Buckholtz would identify her husband only by his first name, Scott, and his occupation -- an EA-6B Prowler jet pilot who's serving a 12-month individual augmentation assignment with an Army unit in Iraq. Her learning curve on how to be an officer's wife was a steep one, she acknowledged. Most military wives whose husbands held the rank her husband held when he deployed for his command tour aboard an aircraft carrier beginning in 2007 hadn't started out at that level, she explained.
"We were very new to the military," she said, "so even though I was considered a senior spouse, this was our first deployment with kids. It was all really fresh."
She said she made the best of it and looked to those who'd been there for support. She also worked hard to make things easier on her two young children, now 6 and 4. Part of that effort was a life-size photo of her husband, a "Flat Daddy," intended to keep Dad in the forefront of the kids' minds.
"I had never really thought that Flat Daddy would be a good idea for us," Buckholtz admitted. "Just knowing my kids and their personalities, it seemed kind of creepy to me. But I try to be open to as many ideas as I can, so I gave it a try."
She was right. It didn't work for her kids. In fact, the experience prompted the freelance writer to write an essay published in the New York Times in 2007 that drew interest from several publishing houses as the possible basis for a book about trying to help her kids through their dad's lengthy absence.
"I think it was because, having not come from a military family myself, and having no military experience, I really did feel like an outsider, and I wrote as an outsider," Buckholtz said. "During the process of that deployment, I became an insider, and so I had the vocabulary and I had the experiences, but I still had the perspective of an outsider.
"That's what people wanted to read," she said.
Love, loss and separation are human experiences to which anyone can relate, she said. The fact that she was telling about them from a military perspective, she added, probably is what made it interesting. So, despite being surprised at the interest her stories generated, she began working on "Standing By: The Making of an American Military Family in a Time of War."
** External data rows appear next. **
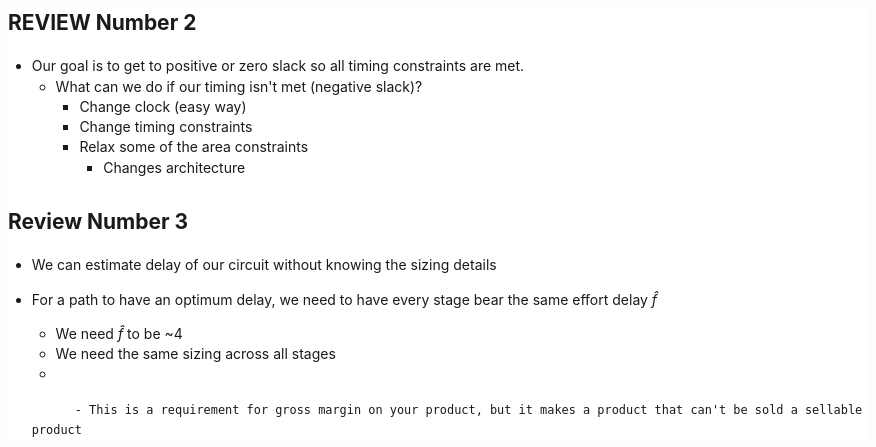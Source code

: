
## REVIEW Number 2
- Our goal is to get to positive or zero slack so all timing constraints are met. 
	- What can we do if our timing isn't met (negative slack)?
		- Change clock (easy way)
		- Change timing constraints
		- Relax some of the area constraints
			- Changes architecture



## Review Number 3
- We can estimate delay of our circuit without knowing the sizing details
- For a path to have an optimum delay, we need to have every stage bear the same effort delay $\hat{f}$ 
	- We need $\hat{f}$ to be ~4
	- We need the same sizing across all stages
	- 




			- This is a requirement for gross margin on your product, but it makes a product that can't be sold a sellable product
With the kids going to bed at 6:30 in those days, Buckholtz had her evenings free, and she wrote from 7 p.m. until midnight. Though some find the process of writing to be therapeutic, Buckholtz said, that wasn't the case for her as she wrote the book.
"It helped me sort out a lot of issues that I had been thinking about since I'd gotten married," Buckholtz said. "But in terms of being cathartic, it wasn't an emotional release."
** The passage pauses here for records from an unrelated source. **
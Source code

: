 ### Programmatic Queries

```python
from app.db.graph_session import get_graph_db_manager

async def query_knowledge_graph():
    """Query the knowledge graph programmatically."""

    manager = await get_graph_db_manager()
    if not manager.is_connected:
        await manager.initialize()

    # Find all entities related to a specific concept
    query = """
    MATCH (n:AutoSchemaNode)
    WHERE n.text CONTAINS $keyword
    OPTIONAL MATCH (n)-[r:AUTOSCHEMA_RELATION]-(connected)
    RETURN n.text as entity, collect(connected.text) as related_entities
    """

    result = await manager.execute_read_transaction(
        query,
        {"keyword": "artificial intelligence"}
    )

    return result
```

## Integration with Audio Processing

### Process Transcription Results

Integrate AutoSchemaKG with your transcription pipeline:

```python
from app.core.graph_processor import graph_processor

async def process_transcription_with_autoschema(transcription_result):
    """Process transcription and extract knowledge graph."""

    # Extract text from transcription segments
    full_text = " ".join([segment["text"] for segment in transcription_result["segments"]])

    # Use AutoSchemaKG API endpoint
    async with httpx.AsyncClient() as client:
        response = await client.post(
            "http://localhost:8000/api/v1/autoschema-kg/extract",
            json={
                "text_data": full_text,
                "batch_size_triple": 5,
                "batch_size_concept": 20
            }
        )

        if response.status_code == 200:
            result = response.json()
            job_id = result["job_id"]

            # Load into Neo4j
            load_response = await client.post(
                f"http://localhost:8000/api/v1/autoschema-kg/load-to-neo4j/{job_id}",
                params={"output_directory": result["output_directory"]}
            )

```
It may just have been a way to chronicle her family's experience while her husband was away for the better part of three years, but it did serve a higher purpose. Published by Tarcher/Penguin, "Standing By" provides civilian America a glimpse into the inner workings of a military family experiencing a long absence of a family member. It also allows military families a chance to realize that others have experiences similar to their own.